Some of the answers and comments to this question: Simplest C# code to poll a property?, imply that retrieving data from a database in a property's getter is Generally a Bad Idea.
Why is it so bad?
(If you have sources for your information, please mention them.)
I will usually be storing the information in a variable after the first "get" for reuse, if that influences your answer.
Because retrieving data from a database could cause any number of exceptions, and property getters, as a rule, should never throw exceptions.
The expected behavior of a property getter is just to return a value; if it's actually doing a lot more than that, it should be a method.
Microsoft's guide for Property Design explains the reasons:
https://learn.microsoft.com/en-us/dotnet/standard/design-guidelines/property
It's bad because (among other things) it violates the Principle of Least Astonishment.
Programmers generally expect properties to do simple gets/sets. Encapsulating data access in a property, which could throw exceptions, cause side effects, and change the state of the data in the database, is not what is generally expected.
I'm not saying there is no case for complex properties - sometimes, it can be a good solution. But, it is not the expected way to do things.
The Short Version: Making a property getter directly access a database would violate The Separation of Concerns principle.
More Detail:
Generally speaking, a property is intended to represent data associated with an object, such as the FirstName property of a Person object. Property values may be set internally or externally, but the act of modifying and retrieving this data on the object should be separated from the act of retrieving or committing that data to a permanent store.

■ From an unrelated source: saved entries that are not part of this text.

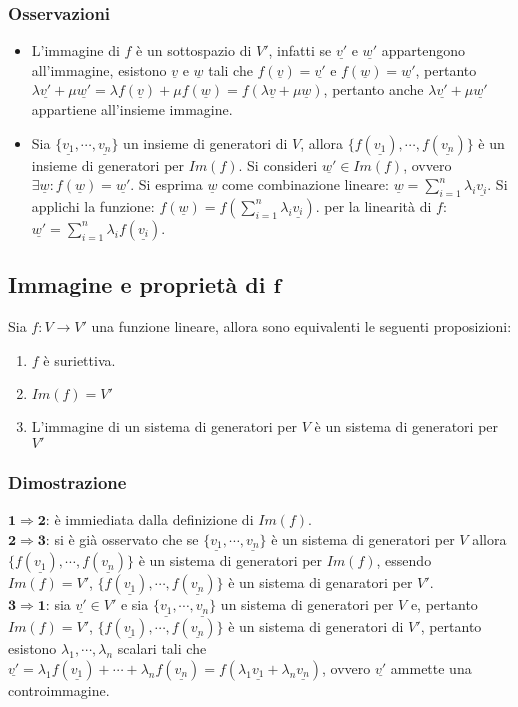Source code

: \subsubsection{Osservazioni}
\begin{itemize}
\item L'immagine di $f$ \`e un sottospazio di $V'$, infatti se $\underline{v'}$ e $\underline{w'}$ appartengono all'immagine, esistono $\underline{v}$ e $\underline{w}$ tali che 
$f(\underline{v})=\underline{v'}$ e $f(\underline{w})=\underline{w'}$, pertanto $\lambda\underline{v'}+\mu\underline{w'}=\lambda f(\underline{v})+\mu f(\underline{w})=f(\lambda
\underline{v}+\mu\underline{w})$, pertanto anche $\lambda\underline{v'}+\mu\underline{w'}$ appartiene all'insieme immagine.
\item Sia $\{\underline{v_1},\cdots,\underline{v_n}\}$ un insieme di generatori di $V$, allora $\{f(\underline{v_1}),\cdots,f(\underline{v_n})\}$ \`e un insieme di generatori per 
$Im(f)$. Si consideri $\underline{w'}\in Im(f)$, ovvero $\exists\underline{w}:f(\underline{w})=\underline{w'}$. Si esprima $\underline{w}$ come combinazione lineare: $
\underline{w}=\sum\limits_{i=1}^n\lambda_i\underline{v_i}$. Si applichi la funzione: $f(\underline{w})=f(\sum\limits_{i=1}^n\lambda_i\underline{v_i})$. per la linearit\`a di $f$:
$\underline{w'}=\sum\limits_{i=1}^n\lambda_i f(\underline{v_i})$.
\end{itemize}
\subsection{Immagine e propriet\`a di $\mathbf{f}$}
Sia $f:V\rightarrow V'$ una funzione lineare, allora sono equivalenti le seguenti proposizioni:
\begin{enumerate}
\item $f$ \`e suriettiva.
\item $Im(f)=V'$
\item L'immagine di un sistema di generatori per $V$ \`e un sistema di generatori per $V'$
\end{enumerate}
\subsubsection{Dimostrazione}
$\mathbf{1\Rightarrow 2}$: \`e immiediata dalla definizione di $Im(f)$.\\
$\mathbf{2\Rightarrow 3}$: si \`e gi\`a osservato che se $\{\underline{v_1},\cdots,\underline{v_n}\}$ \`e un sistema di generatori per $V$ allora $\{f(\underline{v_1}),
\cdots,f(\underline{v_n})\}$ \`e un sistema di generatori per $Im(f)$, essendo $Im(f)=V'$, $\{f(\underline{v_1}),\cdots,f(\underline{v_n})\}$ \`e un sistema di genaratori per 
$V'$.\\
$\mathbf{3\Rightarrow 1}$: sia $\underline{v'}\in V'$ e sia $\{\underline{v_1},\cdots,\underline{v_n}\}$ un sistema di generatori per $V$ e, pertanto $Im(f)=V'$, 
$\{f(\underline{v_1}),\cdots,f(\underline{v_n})\}$ \`e un sistema di generatori di $V'$, pertanto esistono $\lambda_1,\cdots,\lambda_n$ scalari tali che $\underline{v'}=\lambda_1 
f(\underline{v_1})+\cdots+\lambda_n f(\underline{v_n})=f(\lambda_1\underline{v_1}+\lambda_n\underline{v_n})$, ovvero $\underline{v'}$ ammette una controimmagine.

Any time you accessed the getter, you'd be making another call out to your database.
A getter, by definition, should just be encapsulating data, not functionality.
Also, you would likely be redefining functionality and making many trips to the database if you had more than one getter that needed to round-trip to the database. Why not handle that in a centralized place rather than splitting that out among multiple properties?
Methods are for class-level data modification and functionality, properties are for individual data modification and retrieval only.
Besides exceptions being likely, querying a database is a slooooow operation. In both aspects, using property getters as a database accessor violates the principle of least astonishment to client code. If I see a library class with a property, I don't expect it to do a lot of work, but to access a value that's easily retrieved.
The least astonishing option here is to provide an old fashioned, simple Get function.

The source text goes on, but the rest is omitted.